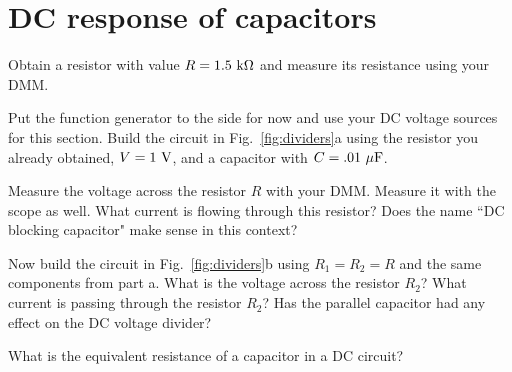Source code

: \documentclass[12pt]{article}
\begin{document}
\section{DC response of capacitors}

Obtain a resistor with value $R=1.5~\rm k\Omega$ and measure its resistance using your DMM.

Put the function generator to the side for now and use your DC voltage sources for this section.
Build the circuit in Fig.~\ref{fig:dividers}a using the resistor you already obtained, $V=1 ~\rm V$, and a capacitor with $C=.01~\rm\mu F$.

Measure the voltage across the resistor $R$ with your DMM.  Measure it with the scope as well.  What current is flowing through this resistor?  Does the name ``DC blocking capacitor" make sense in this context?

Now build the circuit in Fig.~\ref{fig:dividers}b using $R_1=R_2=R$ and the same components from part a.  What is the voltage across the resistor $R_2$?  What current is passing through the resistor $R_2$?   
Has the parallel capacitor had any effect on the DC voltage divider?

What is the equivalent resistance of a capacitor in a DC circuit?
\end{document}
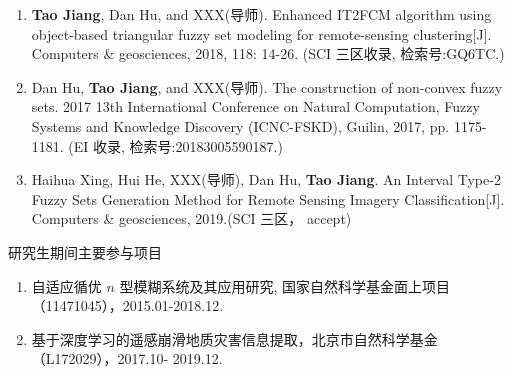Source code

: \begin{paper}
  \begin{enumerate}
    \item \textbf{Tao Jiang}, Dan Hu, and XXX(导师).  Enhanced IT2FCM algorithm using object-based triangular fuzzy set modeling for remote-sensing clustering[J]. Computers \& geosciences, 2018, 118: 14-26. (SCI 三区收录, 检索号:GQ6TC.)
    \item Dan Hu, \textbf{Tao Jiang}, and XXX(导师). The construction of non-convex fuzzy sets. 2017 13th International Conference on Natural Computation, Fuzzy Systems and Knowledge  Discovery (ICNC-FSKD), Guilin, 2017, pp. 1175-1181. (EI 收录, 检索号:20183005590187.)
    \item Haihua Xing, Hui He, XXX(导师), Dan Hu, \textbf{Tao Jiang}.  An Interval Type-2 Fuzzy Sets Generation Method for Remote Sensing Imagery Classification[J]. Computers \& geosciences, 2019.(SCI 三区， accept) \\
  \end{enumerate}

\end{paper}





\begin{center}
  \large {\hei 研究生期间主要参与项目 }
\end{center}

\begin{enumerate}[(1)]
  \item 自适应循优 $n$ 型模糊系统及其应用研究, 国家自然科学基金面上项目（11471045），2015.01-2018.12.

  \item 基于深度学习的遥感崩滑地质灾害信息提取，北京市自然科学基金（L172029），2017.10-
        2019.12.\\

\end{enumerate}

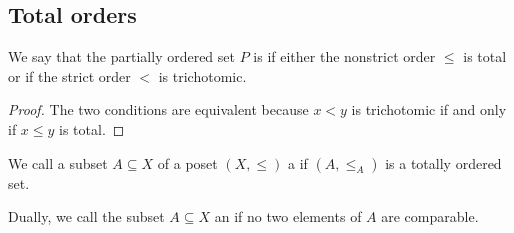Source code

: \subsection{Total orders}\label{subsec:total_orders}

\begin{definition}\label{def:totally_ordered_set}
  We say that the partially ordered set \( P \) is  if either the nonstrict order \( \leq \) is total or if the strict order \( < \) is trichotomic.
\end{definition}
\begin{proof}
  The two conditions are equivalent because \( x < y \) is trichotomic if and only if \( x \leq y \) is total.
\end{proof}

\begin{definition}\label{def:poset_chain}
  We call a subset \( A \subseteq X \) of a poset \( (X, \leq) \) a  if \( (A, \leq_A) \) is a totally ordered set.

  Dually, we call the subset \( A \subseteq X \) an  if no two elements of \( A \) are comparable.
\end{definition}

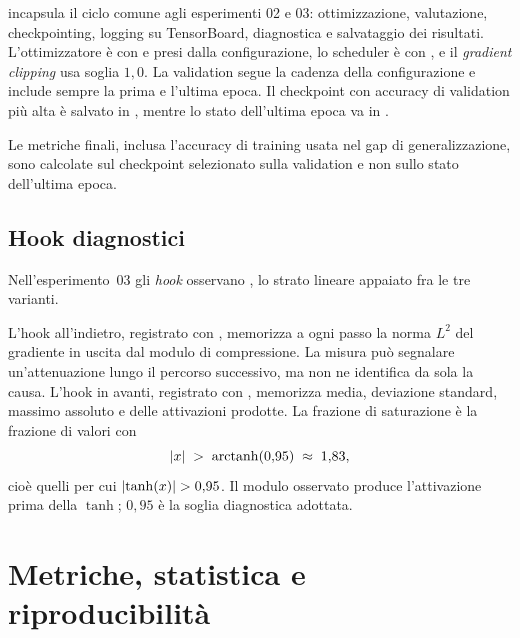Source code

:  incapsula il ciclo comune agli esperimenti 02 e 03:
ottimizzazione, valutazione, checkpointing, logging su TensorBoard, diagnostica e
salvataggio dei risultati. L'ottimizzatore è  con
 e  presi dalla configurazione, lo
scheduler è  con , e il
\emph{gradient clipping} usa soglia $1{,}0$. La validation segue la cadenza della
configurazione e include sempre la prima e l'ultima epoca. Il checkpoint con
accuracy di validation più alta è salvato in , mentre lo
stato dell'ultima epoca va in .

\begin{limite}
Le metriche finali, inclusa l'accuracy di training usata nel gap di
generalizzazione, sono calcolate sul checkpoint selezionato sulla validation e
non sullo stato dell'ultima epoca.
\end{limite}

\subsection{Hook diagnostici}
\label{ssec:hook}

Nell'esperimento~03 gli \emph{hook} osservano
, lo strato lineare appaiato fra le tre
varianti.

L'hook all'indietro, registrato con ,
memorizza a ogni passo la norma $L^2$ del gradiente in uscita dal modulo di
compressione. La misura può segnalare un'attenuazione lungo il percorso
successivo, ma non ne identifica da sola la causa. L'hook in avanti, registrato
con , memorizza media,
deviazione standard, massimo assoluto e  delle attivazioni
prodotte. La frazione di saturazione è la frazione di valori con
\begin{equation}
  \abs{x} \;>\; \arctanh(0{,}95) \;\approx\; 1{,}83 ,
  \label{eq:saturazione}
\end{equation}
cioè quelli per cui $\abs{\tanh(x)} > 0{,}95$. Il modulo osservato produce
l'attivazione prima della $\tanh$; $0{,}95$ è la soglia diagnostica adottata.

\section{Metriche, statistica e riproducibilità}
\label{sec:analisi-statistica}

******

Task statement: The number alone is wanted: how many lines of the records above include the string "diagnostica".

Written solution: 2